For many of us with literary interests, the end of October’s first week coincides not only with the beginning of baseball playoffs but also with the announcement of the Nobel Prize for Literature. The weeks preceding the announcement see statements of preference and prediction, and the oddsmakers at Ladbroke’s even handicap the prize. Cognoscenti gather (really) to compare notes: Atwood’s up over last year, Murakami’s looking good, and Adonis’s stock seems to have dropped for some reason. Once the winner has been named, the fun takes a different form, with arguments over the writer’s quality (“Jelinek? Really?”) or qualification (“Dylan?!”), or the pleasure of discovering the work of someone you’d not heard of (Mo Yan, maybe, or Svetlana Alexievich). And, of course, we start, by mid-autumn, anticipating next year’s prize, hoping that a long-loved favorite finally gets the nod from the Swedish Academy.

Not this year.

Scandals in the awarding body for the prize have led to cancellation of this year’s Nobel for Literature, with plans for the awarding of two next year. The last few weeks have seen not arguments about who ought to win but, instead, arguments about whether the Prize is a good thing or not, whether we might be better off without it. Well, some say, it’s obvious that the Nobel’s an awful guide to quality. I mean, look at the list of overlooked geniuses (Tolstoy, Joyce, Graham Greene) and the bunch of undeserving winners (John Steinbeck, Winston Churchill, Sully Prudhomme—it’s always Sully Prudhomme, the poor bastard, maybe because he got the first one). Plus it’s all political (Harold Pinter as a middle finger lifted at the U.S. under W. Bush). And these Scandinavian jerks clearly don’t know what literature even is (“Dylan?!”).

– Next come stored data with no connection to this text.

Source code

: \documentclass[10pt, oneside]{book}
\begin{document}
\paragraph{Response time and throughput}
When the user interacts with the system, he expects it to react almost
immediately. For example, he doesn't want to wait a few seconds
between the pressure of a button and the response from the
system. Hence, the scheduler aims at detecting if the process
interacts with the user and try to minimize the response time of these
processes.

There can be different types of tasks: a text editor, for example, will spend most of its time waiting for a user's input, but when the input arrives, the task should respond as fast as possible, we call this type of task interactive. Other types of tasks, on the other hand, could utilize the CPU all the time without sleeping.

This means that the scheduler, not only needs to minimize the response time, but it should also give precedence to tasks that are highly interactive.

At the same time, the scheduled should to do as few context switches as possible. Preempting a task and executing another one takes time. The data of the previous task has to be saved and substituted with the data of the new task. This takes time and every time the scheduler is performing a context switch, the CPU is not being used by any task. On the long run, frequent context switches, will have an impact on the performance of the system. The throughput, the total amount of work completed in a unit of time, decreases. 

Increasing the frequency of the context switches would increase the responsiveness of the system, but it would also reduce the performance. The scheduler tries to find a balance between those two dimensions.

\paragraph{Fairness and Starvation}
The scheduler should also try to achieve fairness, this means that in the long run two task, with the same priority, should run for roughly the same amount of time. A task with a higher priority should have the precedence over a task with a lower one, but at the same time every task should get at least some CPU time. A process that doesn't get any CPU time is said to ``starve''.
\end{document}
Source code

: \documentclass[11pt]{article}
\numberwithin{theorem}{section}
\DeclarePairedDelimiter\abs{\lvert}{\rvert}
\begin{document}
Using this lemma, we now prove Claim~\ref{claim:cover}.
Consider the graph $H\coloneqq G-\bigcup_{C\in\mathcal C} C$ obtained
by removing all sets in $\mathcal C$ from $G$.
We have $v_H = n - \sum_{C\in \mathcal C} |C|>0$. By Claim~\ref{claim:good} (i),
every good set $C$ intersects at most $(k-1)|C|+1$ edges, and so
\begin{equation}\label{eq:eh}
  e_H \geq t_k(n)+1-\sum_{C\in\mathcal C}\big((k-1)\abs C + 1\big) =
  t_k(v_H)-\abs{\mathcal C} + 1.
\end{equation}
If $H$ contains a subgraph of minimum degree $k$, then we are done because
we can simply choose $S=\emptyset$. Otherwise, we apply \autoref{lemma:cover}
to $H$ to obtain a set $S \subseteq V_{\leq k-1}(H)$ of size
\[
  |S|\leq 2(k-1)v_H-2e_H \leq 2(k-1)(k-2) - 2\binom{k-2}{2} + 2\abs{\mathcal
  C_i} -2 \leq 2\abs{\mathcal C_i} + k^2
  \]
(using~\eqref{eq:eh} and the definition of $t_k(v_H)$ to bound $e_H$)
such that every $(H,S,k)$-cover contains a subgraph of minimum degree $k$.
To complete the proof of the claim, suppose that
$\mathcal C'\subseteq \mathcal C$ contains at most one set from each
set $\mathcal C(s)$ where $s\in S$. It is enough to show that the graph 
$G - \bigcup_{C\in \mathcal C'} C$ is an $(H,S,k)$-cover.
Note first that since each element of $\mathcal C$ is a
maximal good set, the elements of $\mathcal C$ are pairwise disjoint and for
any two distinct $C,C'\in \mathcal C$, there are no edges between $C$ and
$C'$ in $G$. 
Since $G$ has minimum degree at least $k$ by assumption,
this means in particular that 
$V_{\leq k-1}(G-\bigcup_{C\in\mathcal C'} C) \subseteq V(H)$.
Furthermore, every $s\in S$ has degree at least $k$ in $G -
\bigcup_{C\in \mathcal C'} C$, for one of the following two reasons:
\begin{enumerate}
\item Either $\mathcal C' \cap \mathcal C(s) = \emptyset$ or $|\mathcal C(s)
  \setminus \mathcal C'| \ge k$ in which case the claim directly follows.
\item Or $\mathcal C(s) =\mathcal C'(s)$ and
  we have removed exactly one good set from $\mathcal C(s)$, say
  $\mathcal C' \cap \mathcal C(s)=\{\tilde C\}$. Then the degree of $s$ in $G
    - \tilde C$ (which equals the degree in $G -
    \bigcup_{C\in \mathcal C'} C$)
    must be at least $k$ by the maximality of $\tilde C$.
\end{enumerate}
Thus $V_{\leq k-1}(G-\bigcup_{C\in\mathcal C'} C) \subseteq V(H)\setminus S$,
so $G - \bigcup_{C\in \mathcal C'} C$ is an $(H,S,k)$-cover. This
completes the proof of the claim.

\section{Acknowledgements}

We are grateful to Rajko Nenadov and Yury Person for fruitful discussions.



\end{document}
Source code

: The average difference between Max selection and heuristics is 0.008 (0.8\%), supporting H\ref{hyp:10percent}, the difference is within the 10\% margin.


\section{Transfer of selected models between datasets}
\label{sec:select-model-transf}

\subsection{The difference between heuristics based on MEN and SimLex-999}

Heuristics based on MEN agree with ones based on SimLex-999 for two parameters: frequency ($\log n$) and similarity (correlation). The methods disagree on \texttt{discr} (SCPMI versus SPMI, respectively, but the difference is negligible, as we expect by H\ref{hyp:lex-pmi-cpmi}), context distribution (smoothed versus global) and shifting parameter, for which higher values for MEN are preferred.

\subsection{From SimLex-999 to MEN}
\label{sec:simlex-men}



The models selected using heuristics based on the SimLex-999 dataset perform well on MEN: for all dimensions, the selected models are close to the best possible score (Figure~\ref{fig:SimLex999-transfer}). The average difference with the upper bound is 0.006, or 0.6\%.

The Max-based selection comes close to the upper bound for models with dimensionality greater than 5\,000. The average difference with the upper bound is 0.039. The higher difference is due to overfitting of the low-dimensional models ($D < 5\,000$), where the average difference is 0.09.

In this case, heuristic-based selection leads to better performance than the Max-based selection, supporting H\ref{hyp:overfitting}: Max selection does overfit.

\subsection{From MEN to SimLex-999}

There are counterarguments, of course. Sure, there are some Laureates whose work might not have stood the test of time, some who seem to have been chosen for reasons not strictly literary, and some who might have been awarded just because they were hometown heroes (von Heidenstam, Karlfeldt, and the 1974 double-bill of Swedish Academy members Eyvind Johnson and Harry Martinson). But look at where the Academy got it right: Yeats, Mann, Eliot, Faulkner, Laxness, Montale, Seferis, Beckett, Soyinka, Pamuk, Lessing. For one fantastic run in the 1990s, they courted controversy once (Dario Fo), while nailing it with Octavio Paz, Nadine Gordimer, Derek Walcott, Toni Morrison, Kenzaburō Ōe, Seamus Heaney, Wislawa Symborska, Jose Saramago, and Gunter Grass. That’s a way better record than the Academy of Motion Picture Arts and Sciences posted in the same decade (Dances with Wolves? Titanic? Shakespeare in Love? Forrest freaking Gump?!). Is the Nobel sometimes awarded with political motives in mind? Probably. But what’s not? Should the Academy have given the prize to way more women writers? Yes indeed. To more writers from outside Europe, and especially to writers of color in Africa? Absolutely. But I’d like to see all kinds of prizes more frequently recognize artists and work from beyond the usual suspect categories. And as for the definition of literature: the awards to Alexievich and Dylan (and even Fo) demonstrate, to my mind, a salutary broad-mindedness about the category, a useful capaciousness that recaptures some of what “literature” was assumed to include before we narrowed it to fiction-drama-poetry, an expansiveness that we also find in the awarding of the prize to philosophers like Bergson and Bertrand Russell, Sartre and Canetti. While we’re at it, has anyone yet considered David Simon as a contender?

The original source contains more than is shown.